Readers’ Forum August 11

201

Campus shuttle should run year round

While there are other transportation options available, it seems strange, and a bit unfair, how students taking spring and summer classes miss out on the benefits The Ryde (the free shuttle service to and from BYU campus) has to offer. These benefits should be available for all semesters, and not just during fall and winter semesters.

Getting from Wyview apartments to the middle of campus by foot takes around 20 minutes. If you take classes four days a week for an eight-week term, that is about 21 hours walking to and from your classes. If we had a shuttle that comes at a consistent time, it can help many of us get to campus faster, helping us make it to classes on time, and have more time for studying.

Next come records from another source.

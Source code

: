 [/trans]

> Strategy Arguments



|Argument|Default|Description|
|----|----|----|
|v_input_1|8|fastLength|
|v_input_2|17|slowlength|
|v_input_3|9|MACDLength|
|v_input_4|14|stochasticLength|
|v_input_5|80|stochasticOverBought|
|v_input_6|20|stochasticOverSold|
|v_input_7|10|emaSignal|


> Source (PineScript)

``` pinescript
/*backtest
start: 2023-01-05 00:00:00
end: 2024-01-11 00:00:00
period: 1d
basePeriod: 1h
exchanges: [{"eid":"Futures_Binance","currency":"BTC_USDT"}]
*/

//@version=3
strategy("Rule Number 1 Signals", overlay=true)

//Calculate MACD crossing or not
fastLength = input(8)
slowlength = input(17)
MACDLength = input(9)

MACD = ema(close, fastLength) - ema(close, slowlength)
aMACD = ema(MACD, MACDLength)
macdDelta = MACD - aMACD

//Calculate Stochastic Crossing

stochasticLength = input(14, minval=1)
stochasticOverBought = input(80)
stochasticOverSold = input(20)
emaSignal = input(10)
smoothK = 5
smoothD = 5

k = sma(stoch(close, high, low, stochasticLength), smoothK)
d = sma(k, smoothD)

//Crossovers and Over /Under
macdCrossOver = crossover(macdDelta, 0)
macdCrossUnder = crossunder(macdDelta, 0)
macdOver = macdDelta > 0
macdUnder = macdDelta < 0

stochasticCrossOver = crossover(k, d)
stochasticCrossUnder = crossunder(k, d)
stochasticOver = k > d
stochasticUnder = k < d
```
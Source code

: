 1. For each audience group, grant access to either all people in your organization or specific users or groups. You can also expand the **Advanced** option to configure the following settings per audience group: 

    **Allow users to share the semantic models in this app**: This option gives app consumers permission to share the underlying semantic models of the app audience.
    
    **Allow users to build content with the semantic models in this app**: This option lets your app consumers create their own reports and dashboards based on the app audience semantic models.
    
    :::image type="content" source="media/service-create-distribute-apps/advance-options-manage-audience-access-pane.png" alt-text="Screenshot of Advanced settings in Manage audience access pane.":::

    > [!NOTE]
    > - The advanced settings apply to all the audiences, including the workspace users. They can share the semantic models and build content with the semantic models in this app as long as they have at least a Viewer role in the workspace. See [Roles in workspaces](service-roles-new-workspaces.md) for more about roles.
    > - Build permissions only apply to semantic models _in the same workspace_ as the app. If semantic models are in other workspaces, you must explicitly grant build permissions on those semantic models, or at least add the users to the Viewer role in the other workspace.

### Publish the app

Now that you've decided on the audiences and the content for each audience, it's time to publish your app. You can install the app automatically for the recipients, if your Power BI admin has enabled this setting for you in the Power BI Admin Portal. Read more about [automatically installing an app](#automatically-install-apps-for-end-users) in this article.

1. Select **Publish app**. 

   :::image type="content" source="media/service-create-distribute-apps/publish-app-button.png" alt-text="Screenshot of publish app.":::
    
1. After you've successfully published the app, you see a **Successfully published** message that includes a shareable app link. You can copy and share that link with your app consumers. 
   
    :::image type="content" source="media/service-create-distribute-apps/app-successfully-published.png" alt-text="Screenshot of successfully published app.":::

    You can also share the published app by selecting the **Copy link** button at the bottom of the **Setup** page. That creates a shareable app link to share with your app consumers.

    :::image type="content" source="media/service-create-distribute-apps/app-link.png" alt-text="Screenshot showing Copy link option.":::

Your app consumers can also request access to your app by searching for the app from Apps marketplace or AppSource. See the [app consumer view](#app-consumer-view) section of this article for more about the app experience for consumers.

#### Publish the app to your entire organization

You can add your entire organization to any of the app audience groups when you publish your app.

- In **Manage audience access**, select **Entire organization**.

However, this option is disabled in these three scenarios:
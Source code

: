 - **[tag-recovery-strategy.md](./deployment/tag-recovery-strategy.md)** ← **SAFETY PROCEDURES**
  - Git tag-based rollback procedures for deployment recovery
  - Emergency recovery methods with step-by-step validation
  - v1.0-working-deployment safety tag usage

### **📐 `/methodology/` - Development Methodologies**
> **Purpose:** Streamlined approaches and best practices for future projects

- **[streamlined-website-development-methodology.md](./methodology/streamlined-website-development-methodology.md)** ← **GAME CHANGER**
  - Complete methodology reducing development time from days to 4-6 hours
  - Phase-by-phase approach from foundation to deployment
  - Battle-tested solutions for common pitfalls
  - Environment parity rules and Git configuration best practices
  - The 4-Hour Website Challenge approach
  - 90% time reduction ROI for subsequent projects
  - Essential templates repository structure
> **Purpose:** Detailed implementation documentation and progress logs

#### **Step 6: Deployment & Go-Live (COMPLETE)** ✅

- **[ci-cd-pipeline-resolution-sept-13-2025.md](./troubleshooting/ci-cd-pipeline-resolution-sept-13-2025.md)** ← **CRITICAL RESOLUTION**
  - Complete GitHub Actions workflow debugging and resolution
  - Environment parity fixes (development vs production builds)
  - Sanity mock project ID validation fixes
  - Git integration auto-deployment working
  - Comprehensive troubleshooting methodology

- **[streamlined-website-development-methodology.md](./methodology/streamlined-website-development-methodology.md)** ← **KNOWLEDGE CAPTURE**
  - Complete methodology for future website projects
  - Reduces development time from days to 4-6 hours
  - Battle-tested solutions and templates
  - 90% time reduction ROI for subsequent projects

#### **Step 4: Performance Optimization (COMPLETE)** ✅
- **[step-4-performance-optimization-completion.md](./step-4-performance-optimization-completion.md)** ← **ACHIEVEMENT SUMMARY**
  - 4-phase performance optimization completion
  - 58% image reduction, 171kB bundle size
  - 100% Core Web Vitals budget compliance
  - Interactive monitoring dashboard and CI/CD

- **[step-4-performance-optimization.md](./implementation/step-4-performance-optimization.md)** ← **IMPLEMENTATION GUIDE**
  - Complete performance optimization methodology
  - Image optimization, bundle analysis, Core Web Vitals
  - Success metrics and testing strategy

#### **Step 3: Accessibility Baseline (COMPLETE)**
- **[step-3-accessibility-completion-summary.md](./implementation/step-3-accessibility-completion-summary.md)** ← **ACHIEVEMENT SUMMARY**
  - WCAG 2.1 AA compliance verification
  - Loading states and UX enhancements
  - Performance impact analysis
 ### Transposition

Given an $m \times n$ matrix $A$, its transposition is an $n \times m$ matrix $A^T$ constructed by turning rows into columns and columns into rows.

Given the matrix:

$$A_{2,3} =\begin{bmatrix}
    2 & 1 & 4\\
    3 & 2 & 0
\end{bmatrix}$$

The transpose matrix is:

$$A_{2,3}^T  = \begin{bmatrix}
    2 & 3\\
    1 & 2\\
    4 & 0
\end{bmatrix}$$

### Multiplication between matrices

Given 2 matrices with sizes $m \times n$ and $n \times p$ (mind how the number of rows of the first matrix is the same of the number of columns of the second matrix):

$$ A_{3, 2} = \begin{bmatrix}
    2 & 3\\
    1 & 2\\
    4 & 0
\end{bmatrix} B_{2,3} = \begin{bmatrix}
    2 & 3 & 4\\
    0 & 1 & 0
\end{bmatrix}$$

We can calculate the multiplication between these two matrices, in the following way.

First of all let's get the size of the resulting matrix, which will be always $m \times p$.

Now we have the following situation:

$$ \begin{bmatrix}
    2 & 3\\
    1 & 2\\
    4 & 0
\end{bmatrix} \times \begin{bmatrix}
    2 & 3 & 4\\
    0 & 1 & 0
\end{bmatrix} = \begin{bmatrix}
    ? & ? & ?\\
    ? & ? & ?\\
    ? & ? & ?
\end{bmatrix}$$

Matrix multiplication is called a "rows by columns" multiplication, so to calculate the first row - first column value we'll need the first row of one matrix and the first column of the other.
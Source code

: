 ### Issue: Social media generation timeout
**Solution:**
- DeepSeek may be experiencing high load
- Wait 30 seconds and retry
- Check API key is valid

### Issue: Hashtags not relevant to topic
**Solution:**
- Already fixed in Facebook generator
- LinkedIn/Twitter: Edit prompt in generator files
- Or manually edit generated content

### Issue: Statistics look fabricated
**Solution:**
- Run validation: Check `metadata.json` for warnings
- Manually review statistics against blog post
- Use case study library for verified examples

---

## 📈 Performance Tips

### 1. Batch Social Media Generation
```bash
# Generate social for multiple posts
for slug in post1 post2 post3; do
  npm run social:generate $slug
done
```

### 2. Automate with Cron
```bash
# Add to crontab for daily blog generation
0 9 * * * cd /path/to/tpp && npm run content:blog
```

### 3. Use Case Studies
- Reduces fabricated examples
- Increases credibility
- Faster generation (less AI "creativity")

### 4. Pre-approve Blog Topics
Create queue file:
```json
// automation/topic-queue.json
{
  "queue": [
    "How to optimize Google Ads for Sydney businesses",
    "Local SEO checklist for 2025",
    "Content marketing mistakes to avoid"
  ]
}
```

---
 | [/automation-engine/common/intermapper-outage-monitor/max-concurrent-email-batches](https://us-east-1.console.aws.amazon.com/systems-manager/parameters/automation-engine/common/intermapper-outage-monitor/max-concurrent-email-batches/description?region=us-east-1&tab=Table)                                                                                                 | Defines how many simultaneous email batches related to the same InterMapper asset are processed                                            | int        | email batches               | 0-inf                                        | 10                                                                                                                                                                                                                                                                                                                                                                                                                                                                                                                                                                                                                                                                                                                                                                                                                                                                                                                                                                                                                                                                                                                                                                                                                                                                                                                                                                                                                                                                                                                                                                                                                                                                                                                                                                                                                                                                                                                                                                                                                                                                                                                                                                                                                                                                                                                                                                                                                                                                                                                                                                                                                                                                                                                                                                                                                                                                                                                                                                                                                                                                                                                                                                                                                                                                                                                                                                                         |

Students with disabilities create a demand for easy transportation throughout the year. There are many students who have mobility problems and are unable to walk or may have trouble walking long distances. There may also be those who are blind or have other difficulties that make biking or driving unadvisable or impossible. Those with disabilities deserve to come year round and should have an easy way to get to campus throughout the year.

Since there aren’t as many students during summer term, instead of doing the usual trip three times an hour, the school should have (the shuttle) go once or twice an hour or every 40 minutes instead of every 20 minutes. This way, BYU will not have to pay as much as during the other semesters and the shuttle will still be available during spring and summer terms.

— Zachary Wright

Reston, Virginia

 

BYU: A privilege for eternity

I feel to thank my Heavenly Father publicly for the privilege of attending BYU.

Karl G. Maeser dreamed a dream about BYU: “I have seen Temple Hill (upper campus) filled with buildings — great temples of learning, and I have decided to remain and do my part in contributing to the fulfillment of that dream.” Brother Maeser received this charge to build this university through Brigham Young. He said, “(Do not) teach even the alphabet or the multiplication tables without the Spirit of God.”

President Hinckley said, “(BYU’s) great mission is to testify of (Jesus Christ’s) living reality. We should not be involved with anything not in harmony with this major objective. We should be involved with whatever is in harmony with this objective.”

To those pursuing less worthy causes, my advisor says: “I’ve just sucked one year of your life away – how do you feel?”

God expects us to learn all subjects of value, “That (we) may be prepared in all things when (He) shall send (us) again to magnify the calling whereunto (He has) called (us), and the mission with which (He has) commissioned (us)” (D&C 88:78-80). The Lord’s time is precious, and our time is His time.

I hope it will be easily understood why I and others can become impatient with attitudes of entitlement, disobedience, and arrogance anywhere in the world, but especially here.

Thank God for this wonderful pressure cooker, where we are expected and enabled to achieve not only academic excellence but also spiritual strength and godly character!